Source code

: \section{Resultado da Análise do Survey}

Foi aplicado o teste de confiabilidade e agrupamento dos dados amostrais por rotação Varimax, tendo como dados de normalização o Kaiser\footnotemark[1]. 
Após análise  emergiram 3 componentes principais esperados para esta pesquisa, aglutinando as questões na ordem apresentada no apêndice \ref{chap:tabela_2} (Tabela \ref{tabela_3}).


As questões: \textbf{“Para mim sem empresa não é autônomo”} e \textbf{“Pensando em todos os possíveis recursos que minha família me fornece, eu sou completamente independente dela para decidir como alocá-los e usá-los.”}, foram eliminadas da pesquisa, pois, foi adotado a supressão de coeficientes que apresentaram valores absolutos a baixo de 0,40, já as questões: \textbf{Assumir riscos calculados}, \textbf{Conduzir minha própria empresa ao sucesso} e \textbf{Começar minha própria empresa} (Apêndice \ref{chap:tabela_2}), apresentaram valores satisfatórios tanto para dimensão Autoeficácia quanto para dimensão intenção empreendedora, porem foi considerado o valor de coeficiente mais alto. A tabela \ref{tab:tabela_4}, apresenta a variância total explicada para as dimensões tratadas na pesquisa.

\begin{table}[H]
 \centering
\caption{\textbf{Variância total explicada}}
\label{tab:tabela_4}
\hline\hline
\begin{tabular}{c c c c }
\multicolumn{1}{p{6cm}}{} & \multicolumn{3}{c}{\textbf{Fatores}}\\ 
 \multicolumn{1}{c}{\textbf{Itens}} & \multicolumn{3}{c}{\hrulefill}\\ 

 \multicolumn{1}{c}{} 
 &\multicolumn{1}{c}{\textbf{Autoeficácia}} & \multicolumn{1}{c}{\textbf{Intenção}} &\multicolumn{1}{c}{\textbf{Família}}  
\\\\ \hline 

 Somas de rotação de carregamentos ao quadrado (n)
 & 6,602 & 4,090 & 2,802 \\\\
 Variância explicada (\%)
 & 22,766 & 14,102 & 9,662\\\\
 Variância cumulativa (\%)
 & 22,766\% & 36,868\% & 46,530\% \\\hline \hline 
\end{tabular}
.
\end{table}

* Assigned task:
Output all of the material exactly.

* Response area:
Source code

: \section{Resultado da Análise do Survey}

Foi aplicado o teste de confiabilidade e agrupamento dos dados amostrais por rotação Varimax, tendo como dados de normalização o Kaiser\footnotemark[1]. 
Após análise  emergiram 3 componentes principais esperados para esta pesquisa, aglutinando as questões na ordem apresentada no apêndice \ref{chap:tabela_2} (Tabela \ref{tabela_3}).


As questões: \textbf{“Para mim sem empresa não é autônomo”} e \textbf{“Pensando em todos os possíveis recursos que minha família me fornece, eu sou completamente independente dela para decidir como alocá-los e usá-los.”}, foram eliminadas da pesquisa, pois, foi adotado a supressão de coeficientes que apresentaram valores absolutos a baixo de 0,40, já as questões: \textbf{Assumir riscos calculados}, \textbf{Conduzir minha própria empresa ao sucesso} e \textbf{Começar minha própria empresa} (Apêndice \ref{chap:tabela_2}), apresentaram valores satisfatórios tanto para dimensão Autoeficácia quanto para dimensão intenção empreendedora, porem foi considerado o valor de coeficiente mais alto. A tabela \ref{tab:tabela_4}, apresenta a variância total explicada para as dimensões tratadas na pesquisa.

\begin{table}[H]
 \centering
\caption{\textbf{Variância total explicada}}
\label{tab:tabela_4}
\hline\hline
\begin{tabular}{c c c c }
\multicolumn{1}{p{6cm}}{} & \multicolumn{3}{c}{\textbf{Fatores}}\\ 
 \multicolumn{1}{c}{\textbf{Itens}} & \multicolumn{3}{c}{\hrulefill}\\ 

 \multicolumn{1}{c}{} 
 &\multicolumn{1}{c}{\textbf{Autoeficácia}} & \multicolumn{1}{c}{\textbf{Intenção}} &\multicolumn{1}{c}{\textbf{Família}}  
\\\\ \hline 

 Somas de rotação de carregamentos ao quadrado (n)
 & 6,602 & 4,090 & 2,802 \\\\
 Variância explicada (\%)
 & 22,766 & 14,102 & 9,662\\\\
 Variância cumulativa (\%)
 & 22,766\% & 36,868\% & 46,530\% \\\hline \hline 
\end{tabular}
.
\end{table}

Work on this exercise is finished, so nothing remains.